▶ YOUR OBJECTIVE: Report each line from the entries in which "들어오는" can be found.

▶ Document images with source code:
*** Block opens ***

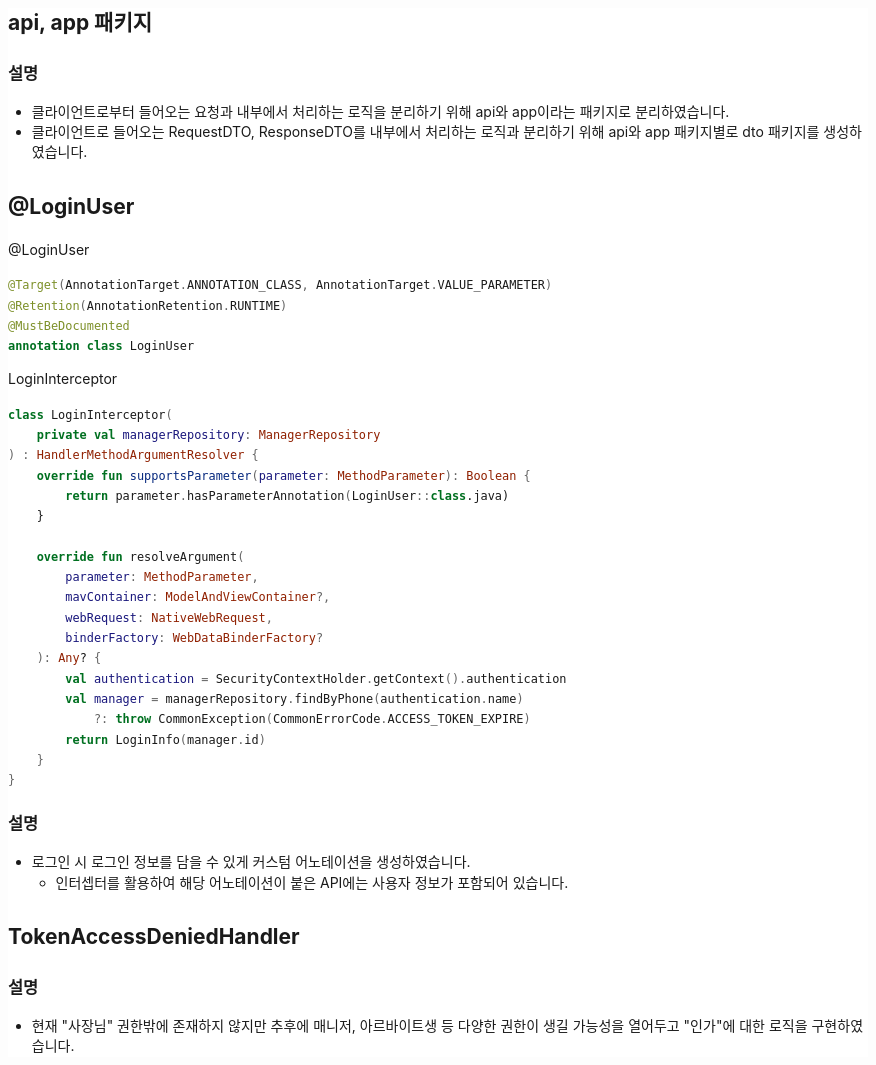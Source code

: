 
## api, app 패키지

### 설명
- 클라이언트로부터 들어오는 요청과 내부에서 처리하는 로직을 분리하기 위해 api와 app이라는 패키지로 분리하였습니다.
- 클라이언트로 들어오는 RequestDTO, ResponseDTO를 내부에서 처리하는 로직과 분리하기 위해 api와 app 패키지별로 dto 패키지를 생성하였습니다.


## @LoginUser

@LoginUser
```kt
@Target(AnnotationTarget.ANNOTATION_CLASS, AnnotationTarget.VALUE_PARAMETER)
@Retention(AnnotationRetention.RUNTIME)
@MustBeDocumented
annotation class LoginUser
```

LoginInterceptor
```kt
class LoginInterceptor(
    private val managerRepository: ManagerRepository
) : HandlerMethodArgumentResolver {
    override fun supportsParameter(parameter: MethodParameter): Boolean {
        return parameter.hasParameterAnnotation(LoginUser::class.java)
    }

    override fun resolveArgument(
        parameter: MethodParameter,
        mavContainer: ModelAndViewContainer?,
        webRequest: NativeWebRequest,
        binderFactory: WebDataBinderFactory?
    ): Any? {
        val authentication = SecurityContextHolder.getContext().authentication
        val manager = managerRepository.findByPhone(authentication.name)
            ?: throw CommonException(CommonErrorCode.ACCESS_TOKEN_EXPIRE)
        return LoginInfo(manager.id)
    }
}
```

### 설명
- 로그인 시 로그인 정보를 담을 수 있게 커스텀 어노테이션을 생성하였습니다.
  - 인터셉터를 활용하여 해당 어노테이션이 붙은 API에는 사용자 정보가 포함되어 있습니다.

## TokenAccessDeniedHandler

### 설명
- 현재 "사장님" 권한밖에 존재하지 않지만 추후에 매니저, 아르바이트생 등 다양한 권한이 생길 가능성을 열어두고 "인가"에 대한 로직을 구현하였습니다.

*** Block closes ***

▶ YOUR SOLUTION:
- 클라이언트로부터 들어오는 요청과 내부에서 처리하는 로직을 분리하기 위해 api와 app이라는 패키지로 분리하였습니다.
- 클라이언트로 들어오는 RequestDTO, ResponseDTO를 내부에서 처리하는 로직과 분리하기 위해 api와 app 패키지별로 dto 패키지를 생성하였습니다.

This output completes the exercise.